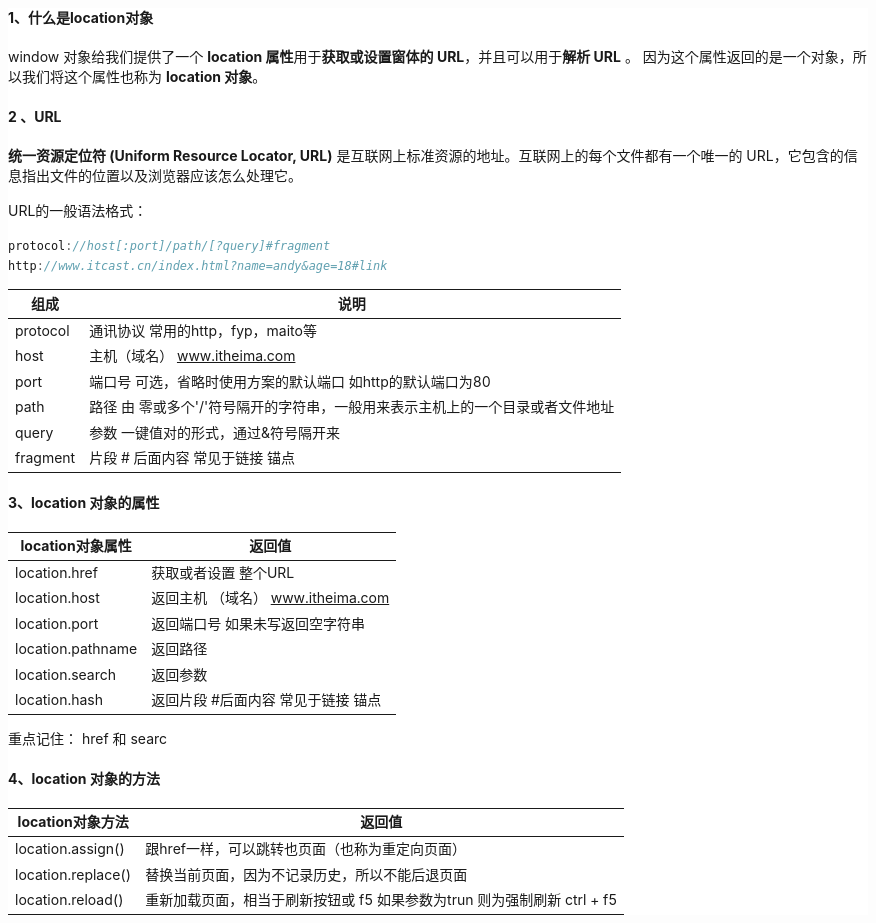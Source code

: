 #### 1、什么是location对象

window 对象给我们提供了一个 **location 属性**用于**获取或设置窗体的 URL**，并且可以用于**解析 URL** 。 因为这个属性返回的是一个对象，所以我们将这个属性也称为 **location 对象**。

#### 2 、URL

**统一资源定位符 (Uniform Resource Locator, URL)** 是互联网上标准资源的地址。互联网上的每个文件都有一个唯一的 URL，它包含的信息指出文件的位置以及浏览器应该怎么处理它。

URL的一般语法格式：

```js
protocol://host[:port]/path/[?query]#fragment
http://www.itcast.cn/index.html?name=andy&age=18#link
```

| 组成     | 说明                                                                           |
| -------- | ------------------------------------------------------------------------------ |
| protocol | 通讯协议  常用的http，fyp，maito等                                             |
| host     | 主机（域名） www.itheima.com                                                   |
| port     | 端口号  可选，省略时使用方案的默认端口  如http的默认端口为80                   |
| path     | 路径  由 零或多个'/'符号隔开的字符串，一般用来表示主机上的一个目录或者文件地址 |
| query    | 参数  一键值对的形式，通过&符号隔开来                                          |
| fragment | 片段  # 后面内容   常见于链接   锚点                                           |



#### 3、location 对象的属性

| location对象属性  | 返回值                                  |
| ----------------- | --------------------------------------- |
| location.href     | 获取或者设置  整个URL                   |
| location.host     | 返回主机 （域名） www.itheima.com       |
| location.port     | 返回端口号  如果未写返回空字符串        |
| location.pathname | 返回路径                                |
| location.search   | 返回参数                                |
| location.hash     | 返回片段    #后面内容  常见于链接  锚点 |

重点记住： href 和 searc

#### 4、location 对象的方法

| location对象方法   | 返回值                                                                         |
| ------------------ | ------------------------------------------------------------------------------ |
| location.assign()  | 跟href一样，可以跳转也页面（也称为重定向页面）                                 |
| location.replace() | 替换当前页面，因为不记录历史，所以不能后退页面                                 |
| location.reload()  | 重新加载页面，相当于刷新按钮或  f5    如果参数为trun  则为强制刷新  ctrl  + f5 |
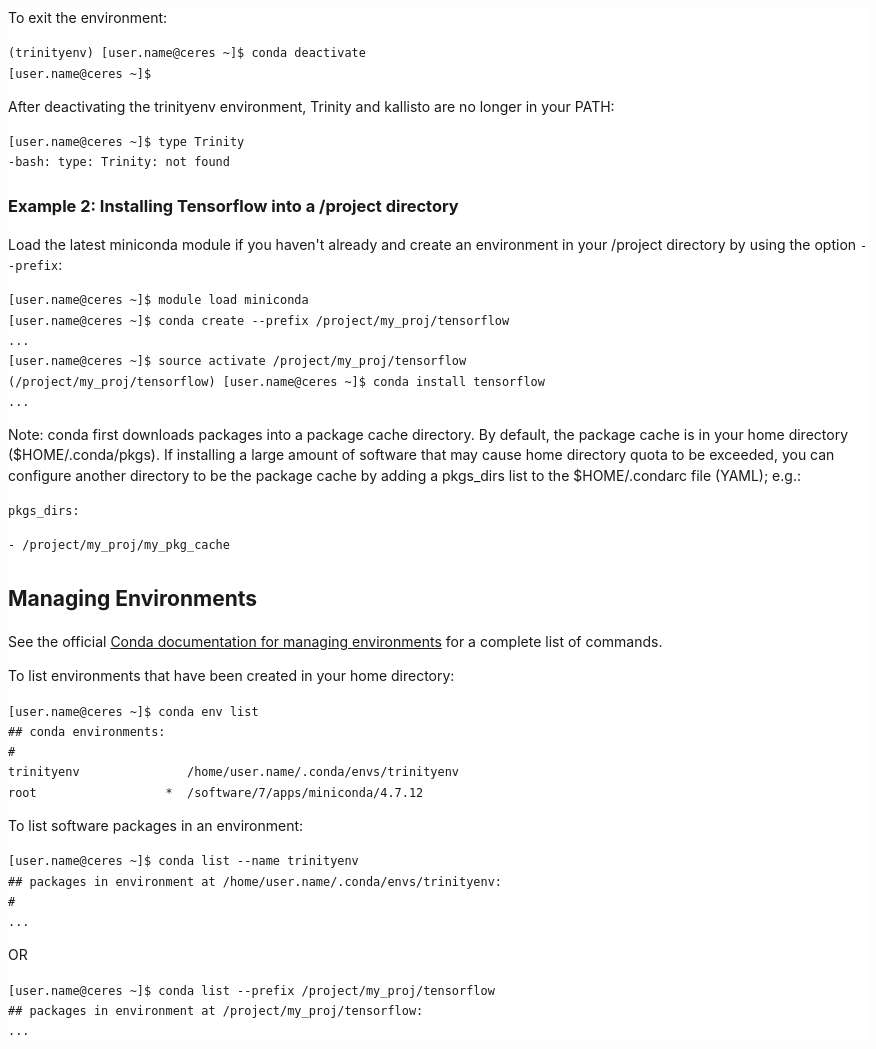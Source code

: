 To exit the environment:
```
(trinityenv) [user.name@ceres ~]$ conda deactivate
[user.name@ceres ~]$ 
```

After deactivating the trinityenv environment, Trinity and kallisto are no longer in your PATH:
```
[user.name@ceres ~]$ type Trinity
-bash: type: Trinity: not found
```


### Example 2: Installing Tensorflow into a /project directory

Load the latest miniconda module if you haven't already and create an environment in your /project directory by using the option  `--prefix`:
```
[user.name@ceres ~]$ module load miniconda
[user.name@ceres ~]$ conda create --prefix /project/my_proj/tensorflow
...
[user.name@ceres ~]$ source activate /project/my_proj/tensorflow
(/project/my_proj/tensorflow) [user.name@ceres ~]$ conda install tensorflow
... 
```

Note: conda first downloads packages into a package cache directory. By default, the package cache is in your home directory  ($HOME/.conda/pkgs). If installing a large amount of software that may cause home directory quota to be exceeded, you can configure another directory to be the package cache by adding a pkgs_dirs list to the $HOME/.condarc file (YAML); e.g.:

`pkgs_dirs:`
  
  `- /project/my_proj/my_pkg_cache`
  

## Managing Environments

See the official [Conda documentation for managing environments](https://conda.io/projects/conda/en/latest/user-guide/tasks/manage-environments.html) for a complete list of commands.

To list environments that have been created in your home directory:
```
[user.name@ceres ~]$ conda env list
## conda environments:
#
trinityenv               /home/user.name/.conda/envs/trinityenv
root                  *  /software/7/apps/miniconda/4.7.12
```

To list software packages in an environment:
```
[user.name@ceres ~]$ conda list --name trinityenv
## packages in environment at /home/user.name/.conda/envs/trinityenv:
#
...
```
OR
```
[user.name@ceres ~]$ conda list --prefix /project/my_proj/tensorflow
## packages in environment at /project/my_proj/tensorflow:
...
```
================================
[Your instructions]:
Filter the listing above for lines with the word "type", and copy each one you find.

[Exercise result]:
[user.name@ceres ~]$ type Trinity
-bash: type: Trinity: not found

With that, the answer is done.